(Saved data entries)
------------------------

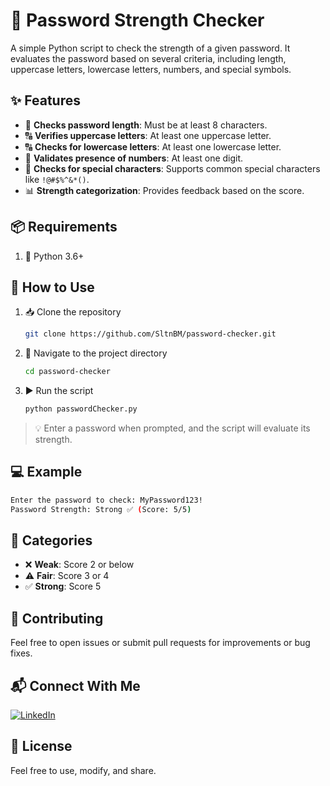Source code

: # 🔐 Password Strength Checker
A simple Python script to check the strength of a given password. It evaluates the password based on several criteria, including length, uppercase letters, lowercase letters, numbers, and special symbols.

## ✨ Features
- 📏 **Checks password length**: Must be at least 8 characters.
- 🔠 **Verifies uppercase letters**: At least one uppercase letter.
- 🔠 **Checks for lowercase letters**: At least one lowercase letter.
- 🔢 **Validates presence of numbers**: At least one digit.
- 🔣 **Checks for special characters**: Supports common special characters like `!@#$%^&*()`.
- 📊 **Strength categorization**: Provides feedback based on the score.

## 📦 Requirements
1. 🐍 Python 3.6+

## 🚀 How to Use
1. 📥 Clone the repository
    ```bash
    git clone https://github.com/SltnBM/password-checker.git
    ```
2. 📂 Navigate to the project directory
    ```bash
    cd password-checker
    ```
3. ▶️ Run the script
    ```bash
    python passwordChecker.py
    ```
> 💡 Enter a password when prompted, and the script will evaluate its strength.

## 💻 Example
```bash
Enter the password to check: MyPassword123!
Password Strength: Strong ✅ (Score: 5/5)
```

## 📌 Categories
- ❌ **Weak**: Score 2 or below
- ⚠️ **Fair**: Score 3 or 4
- ✅ **Strong**: Score 5

## 🤝 Contributing
Feel free to open issues or submit pull requests for improvements or bug fixes.

## 📬 Connect With Me
[![LinkedIn](https://img.shields.io/badge/LinkedIn-Sultan%20Badra-blue?logo=linkedin\&logoColor=white\&style=flat-square)](https://www.linkedin.com/in/sultan-badra)

## 📜 License
Feel free to use, modify, and share.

------------------------

◆ EXERCISE DESCRIPTION
Copy each line of the records above that carries the word "free".

◆ TASK SOLUTION
Feel free to open issues or submit pull requests for improvements or bug fixes.
Feel free to use, modify, and share.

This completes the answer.